▶ **Exercise prompt**:
Exactly as they stand, set down all of the records again.

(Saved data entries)
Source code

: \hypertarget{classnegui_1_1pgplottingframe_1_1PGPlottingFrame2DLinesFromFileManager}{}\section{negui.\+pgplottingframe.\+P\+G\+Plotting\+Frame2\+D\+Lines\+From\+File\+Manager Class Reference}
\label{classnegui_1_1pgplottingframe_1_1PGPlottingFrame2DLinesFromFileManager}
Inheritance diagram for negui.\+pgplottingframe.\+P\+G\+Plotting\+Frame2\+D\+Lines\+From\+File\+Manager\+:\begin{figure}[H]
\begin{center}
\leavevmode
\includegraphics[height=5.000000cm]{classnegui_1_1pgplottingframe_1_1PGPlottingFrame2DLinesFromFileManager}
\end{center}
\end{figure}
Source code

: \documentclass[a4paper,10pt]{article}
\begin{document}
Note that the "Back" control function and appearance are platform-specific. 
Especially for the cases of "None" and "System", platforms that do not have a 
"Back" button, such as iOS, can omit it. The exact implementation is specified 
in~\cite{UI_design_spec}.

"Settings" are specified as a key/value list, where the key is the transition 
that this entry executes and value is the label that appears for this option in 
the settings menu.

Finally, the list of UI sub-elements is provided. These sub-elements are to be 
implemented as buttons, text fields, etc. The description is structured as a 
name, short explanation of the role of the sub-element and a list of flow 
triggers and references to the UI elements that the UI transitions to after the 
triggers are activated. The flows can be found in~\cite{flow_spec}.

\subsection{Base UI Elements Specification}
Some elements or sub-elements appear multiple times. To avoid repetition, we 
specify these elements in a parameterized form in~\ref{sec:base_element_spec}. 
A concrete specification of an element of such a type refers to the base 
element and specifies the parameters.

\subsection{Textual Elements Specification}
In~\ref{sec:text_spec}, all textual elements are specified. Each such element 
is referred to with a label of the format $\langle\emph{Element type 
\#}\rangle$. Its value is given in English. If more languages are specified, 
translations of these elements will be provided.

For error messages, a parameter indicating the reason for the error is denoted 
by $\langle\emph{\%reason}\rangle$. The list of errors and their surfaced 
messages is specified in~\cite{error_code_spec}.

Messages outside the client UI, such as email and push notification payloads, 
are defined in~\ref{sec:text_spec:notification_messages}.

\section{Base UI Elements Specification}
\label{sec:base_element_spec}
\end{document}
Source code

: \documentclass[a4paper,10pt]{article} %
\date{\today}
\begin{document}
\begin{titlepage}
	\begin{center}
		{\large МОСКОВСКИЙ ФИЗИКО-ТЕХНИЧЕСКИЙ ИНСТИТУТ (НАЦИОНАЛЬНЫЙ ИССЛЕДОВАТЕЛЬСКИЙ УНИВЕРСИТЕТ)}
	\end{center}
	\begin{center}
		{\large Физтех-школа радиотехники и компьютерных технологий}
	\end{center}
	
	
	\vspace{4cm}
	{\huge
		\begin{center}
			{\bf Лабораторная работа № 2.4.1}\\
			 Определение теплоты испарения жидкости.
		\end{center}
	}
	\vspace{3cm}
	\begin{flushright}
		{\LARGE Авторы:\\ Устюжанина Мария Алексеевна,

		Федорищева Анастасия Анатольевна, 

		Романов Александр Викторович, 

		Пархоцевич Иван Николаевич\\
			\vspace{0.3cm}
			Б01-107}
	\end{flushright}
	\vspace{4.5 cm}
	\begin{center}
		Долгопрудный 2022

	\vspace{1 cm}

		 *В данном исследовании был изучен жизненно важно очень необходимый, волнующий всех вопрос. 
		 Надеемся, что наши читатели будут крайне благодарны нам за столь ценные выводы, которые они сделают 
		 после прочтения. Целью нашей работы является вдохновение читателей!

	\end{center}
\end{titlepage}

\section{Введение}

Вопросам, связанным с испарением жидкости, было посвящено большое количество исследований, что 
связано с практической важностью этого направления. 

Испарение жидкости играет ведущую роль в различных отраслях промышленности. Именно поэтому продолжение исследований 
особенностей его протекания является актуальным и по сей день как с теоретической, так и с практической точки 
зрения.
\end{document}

▶ **Output**:
Source code

: \hypertarget{classnegui_1_1pgplottingframe_1_1PGPlottingFrame2DLinesFromFileManager}{}\section{negui.\+pgplottingframe.\+P\+G\+Plotting\+Frame2\+D\+Lines\+From\+File\+Manager Class Reference}
\label{classnegui_1_1pgplottingframe_1_1PGPlottingFrame2DLinesFromFileManager}
Inheritance diagram for negui.\+pgplottingframe.\+P\+G\+Plotting\+Frame2\+D\+Lines\+From\+File\+Manager\+:\begin{figure}[H]
\begin{center}
\leavevmode
\includegraphics[height=5.000000cm]{classnegui_1_1pgplottingframe_1_1PGPlottingFrame2DLinesFromFileManager}
\end{center}
\end{figure}
Source code

: \documentclass[a4paper,10pt]{article}
\begin{document}
Note that the "Back" control function and appearance are platform-specific. 
Especially for the cases of "None" and "System", platforms that do not have a 
"Back" button, such as iOS, can omit it. The exact implementation is specified 
in~\cite{UI_design_spec}.

"Settings" are specified as a key/value list, where the key is the transition 
that this entry executes and value is the label that appears for this option in 
the settings menu.

Finally, the list of UI sub-elements is provided. These sub-elements are to be 
implemented as buttons, text fields, etc. The description is structured as a 
name, short explanation of the role of the sub-element and a list of flow 
triggers and references to the UI elements that the UI transitions to after the 
triggers are activated. The flows can be found in~\cite{flow_spec}.

\subsection{Base UI Elements Specification}
Some elements or sub-elements appear multiple times. To avoid repetition, we 
specify these elements in a parameterized form in~\ref{sec:base_element_spec}. 
A concrete specification of an element of such a type refers to the base 
element and specifies the parameters.

\subsection{Textual Elements Specification}
In~\ref{sec:text_spec}, all textual elements are specified. Each such element 
is referred to with a label of the format $\langle\emph{Element type 
\#}\rangle$. Its value is given in English. If more languages are specified, 
translations of these elements will be provided.

For error messages, a parameter indicating the reason for the error is denoted 
by $\langle\emph{\%reason}\rangle$. The list of errors and their surfaced 
messages is specified in~\cite{error_code_spec}.

Messages outside the client UI, such as email and push notification payloads, 
are defined in~\ref{sec:text_spec:notification_messages}.

\section{Base UI Elements Specification}
\label{sec:base_element_spec}
\end{document}
Source code

: \documentclass[a4paper,10pt]{article} %
\date{\today}
\begin{document}
\begin{titlepage}
	\begin{center}
		{\large МОСКОВСКИЙ ФИЗИКО-ТЕХНИЧЕСКИЙ ИНСТИТУТ (НАЦИОНАЛЬНЫЙ ИССЛЕДОВАТЕЛЬСКИЙ УНИВЕРСИТЕТ)}
	\end{center}
	\begin{center}
		{\large Физтех-школа радиотехники и компьютерных технологий}
	\end{center}
	
	
	\vspace{4cm}
	{\huge
		\begin{center}
			{\bf Лабораторная работа № 2.4.1}\\
			 Определение теплоты испарения жидкости.
		\end{center}
	}
	\vspace{3cm}
	\begin{flushright}
		{\LARGE Авторы:\\ Устюжанина Мария Алексеевна,

		Федорищева Анастасия Анатольевна, 

		Романов Александр Викторович, 

		Пархоцевич Иван Николаевич\\
			\vspace{0.3cm}
			Б01-107}
	\end{flushright}
	\vspace{4.5 cm}
	\begin{center}
		Долгопрудный 2022

	\vspace{1 cm}

		 *В данном исследовании был изучен жизненно важно очень необходимый, волнующий всех вопрос. 
		 Надеемся, что наши читатели будут крайне благодарны нам за столь ценные выводы, которые они сделают 
		 после прочтения. Целью нашей работы является вдохновение читателей!

	\end{center}
\end{titlepage}

\section{Введение}

Вопросам, связанным с испарением жидкости, было посвящено большое количество исследований, что 
связано с практической важностью этого направления. 

Испарение жидкости играет ведущую роль в различных отраслях промышленности. Именно поэтому продолжение исследований 
особенностей его протекания является актуальным и по сей день как с теоретической, так и с практической точки 
зрения.
\end{document}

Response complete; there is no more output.